◆ Material provided
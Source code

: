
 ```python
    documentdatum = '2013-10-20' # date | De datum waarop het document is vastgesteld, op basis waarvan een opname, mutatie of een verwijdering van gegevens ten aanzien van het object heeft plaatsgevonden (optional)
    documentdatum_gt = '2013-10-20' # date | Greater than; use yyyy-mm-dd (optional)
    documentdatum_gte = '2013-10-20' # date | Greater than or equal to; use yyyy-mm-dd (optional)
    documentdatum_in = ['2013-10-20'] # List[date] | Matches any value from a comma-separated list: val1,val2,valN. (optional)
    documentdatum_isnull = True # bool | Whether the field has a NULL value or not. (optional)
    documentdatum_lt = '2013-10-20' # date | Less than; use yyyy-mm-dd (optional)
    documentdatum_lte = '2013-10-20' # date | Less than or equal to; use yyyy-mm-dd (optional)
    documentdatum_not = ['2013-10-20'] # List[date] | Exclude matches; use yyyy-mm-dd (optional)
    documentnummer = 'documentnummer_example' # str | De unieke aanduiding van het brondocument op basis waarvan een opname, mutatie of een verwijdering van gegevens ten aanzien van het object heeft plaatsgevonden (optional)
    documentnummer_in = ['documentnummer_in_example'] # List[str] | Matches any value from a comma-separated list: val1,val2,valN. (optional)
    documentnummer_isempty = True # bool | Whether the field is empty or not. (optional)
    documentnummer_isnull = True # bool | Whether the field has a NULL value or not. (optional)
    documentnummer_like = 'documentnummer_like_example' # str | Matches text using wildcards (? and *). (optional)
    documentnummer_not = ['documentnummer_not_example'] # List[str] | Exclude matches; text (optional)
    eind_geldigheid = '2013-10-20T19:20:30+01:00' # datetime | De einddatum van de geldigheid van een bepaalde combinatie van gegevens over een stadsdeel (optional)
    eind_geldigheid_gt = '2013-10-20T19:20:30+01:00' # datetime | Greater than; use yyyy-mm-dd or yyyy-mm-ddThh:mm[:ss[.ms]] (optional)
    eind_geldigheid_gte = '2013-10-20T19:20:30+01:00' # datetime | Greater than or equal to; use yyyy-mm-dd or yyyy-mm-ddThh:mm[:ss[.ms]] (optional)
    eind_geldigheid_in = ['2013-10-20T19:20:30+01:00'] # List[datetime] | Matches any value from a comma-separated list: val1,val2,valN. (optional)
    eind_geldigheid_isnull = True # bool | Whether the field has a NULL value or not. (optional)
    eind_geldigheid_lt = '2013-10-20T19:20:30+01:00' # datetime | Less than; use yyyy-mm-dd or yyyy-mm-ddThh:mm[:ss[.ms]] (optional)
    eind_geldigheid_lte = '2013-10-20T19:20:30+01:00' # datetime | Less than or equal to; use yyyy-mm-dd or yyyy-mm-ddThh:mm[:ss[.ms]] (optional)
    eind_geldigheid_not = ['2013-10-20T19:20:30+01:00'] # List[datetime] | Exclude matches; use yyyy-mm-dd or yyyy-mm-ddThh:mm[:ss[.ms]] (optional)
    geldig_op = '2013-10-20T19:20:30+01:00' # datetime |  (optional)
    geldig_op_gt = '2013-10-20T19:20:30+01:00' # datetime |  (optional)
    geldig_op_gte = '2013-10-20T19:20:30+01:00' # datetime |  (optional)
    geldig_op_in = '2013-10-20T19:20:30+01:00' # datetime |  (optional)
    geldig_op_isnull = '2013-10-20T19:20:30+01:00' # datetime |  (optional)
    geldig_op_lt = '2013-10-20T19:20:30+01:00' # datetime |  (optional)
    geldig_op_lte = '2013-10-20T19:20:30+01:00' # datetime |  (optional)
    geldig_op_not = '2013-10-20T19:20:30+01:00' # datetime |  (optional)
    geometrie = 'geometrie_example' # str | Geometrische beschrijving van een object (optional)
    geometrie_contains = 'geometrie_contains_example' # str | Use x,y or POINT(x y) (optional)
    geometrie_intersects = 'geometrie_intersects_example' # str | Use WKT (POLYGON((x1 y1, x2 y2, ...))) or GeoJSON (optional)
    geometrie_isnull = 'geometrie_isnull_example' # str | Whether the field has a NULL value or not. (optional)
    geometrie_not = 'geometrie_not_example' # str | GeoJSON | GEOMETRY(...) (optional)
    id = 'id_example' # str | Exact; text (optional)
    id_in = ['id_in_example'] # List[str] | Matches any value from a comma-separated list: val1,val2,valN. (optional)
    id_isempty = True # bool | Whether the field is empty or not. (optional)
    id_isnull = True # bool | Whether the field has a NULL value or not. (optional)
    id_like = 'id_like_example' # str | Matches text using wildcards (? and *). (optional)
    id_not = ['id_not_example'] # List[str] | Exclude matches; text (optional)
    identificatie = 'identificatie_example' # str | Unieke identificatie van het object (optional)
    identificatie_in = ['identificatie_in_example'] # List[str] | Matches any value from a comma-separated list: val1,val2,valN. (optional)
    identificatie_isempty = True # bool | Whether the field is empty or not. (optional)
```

◆ Task goal
Check every line above for the string "equal", and copy the ones that have it.

◆ Written solution
    documentdatum_gte = '2013-10-20' # date | Greater than or equal to; use yyyy-mm-dd (optional)
    documentdatum_lte = '2013-10-20' # date | Less than or equal to; use yyyy-mm-dd (optional)
    eind_geldigheid_gte = '2013-10-20T19:20:30+01:00' # datetime | Greater than or equal to; use yyyy-mm-dd or yyyy-mm-ddThh:mm[:ss[.ms]] (optional)
    eind_geldigheid_lte = '2013-10-20T19:20:30+01:00' # datetime | Less than or equal to; use yyyy-mm-dd or yyyy-mm-ddThh:mm[:ss[.ms]] (optional)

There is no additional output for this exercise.